[FOM] The Natural Language Thesis and Formalization

Timothy Y. Chow tchow at alum.mit.edu
Sat Jan 26 12:32:52 EST 2008

Steven Gubkin <steven.gubkin at case.edu> wrote:
> 3= {{{0}}}= {{{0},{0}}}= {{{0},{0,0}}}={<0,0>} 
> which is the function whose domain and codomain are both {0}. Is it 
> reasonable to conclude that there are natural numbers which are also 
> functions? Clearly this "result" is an artifact of the way we 
> translate concepts into (and out of) ZFC.

This is a nice observation.  I don't find it particularly perplexing 
though.  For starters, it's not so clear to me that the statement is 
false.  It's a little odd, to be sure, but is it false?  If you're 
convinced that it's false, can you prove that it's false?  I'm not sure 
how I would go about proving that no natural number is a function.

The second thing is that translating *out of* ZFC is different from 
translating *into* ZFC.  The formalization thesis as I stated it initially 
says only that for every theorem of interest we can find a formal theorem 
that expresses it, in the sense that we agree to accept the theorem as 
proved iff the formal theorem is formally proved.  It does not necessarily 
imply that every formal theorem expresses some "natural" theorem.

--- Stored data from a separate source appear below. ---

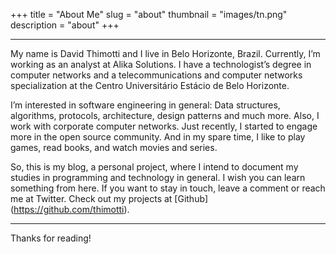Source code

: +++
title = "About Me"
slug = "about"
thumbnail = "images/tn.png"
description = "about"
+++

---------------------------
My name is David Thimotti and I live in Belo Horizonte, Brazil. Currently, I’m working as an analyst at Alika Solutions. I have a technologist’s degree in computer networks and a telecommunications and computer networks specialization at the Centro Universitário Estácio de Belo Horizonte.

I’m interested in software engineering in general: Data structures, algorithms, protocols, architecture, design patterns and much more. Also, I work with corporate computer networks. Just recently, I started to engage more in the open source community. And in my spare time, I like to play games, read books, and watch movies and series.

So, this is my blog, a personal project, where I intend to document my studies in programming and technology in general. I wish you can learn something from here. If you want to stay in touch, leave a comment or reach me at Twitter. Check out my projects at [Github] (https://github.com/thimotti).

---------------------------

Thanks for reading!

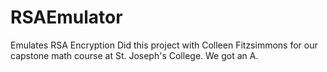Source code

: # RSAEmulator
Emulates RSA Encryption
Did this project with Colleen Fitzsimmons for our capstone math course at 
St. Joseph's College.  We got an A.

Having said that, I agree that in sufficiently complicated situations, we 
might find a formal proof of a formal theorem that relies in an essential 
way upon "artifacts" of the sort you mention, and then realize, a 
posteriori, that the formal theorem does not in fact correctly express our 
intent.  It is an empirical question how much of a practical concern this 
will turn out to be, as databases of formal theorems continue to grow.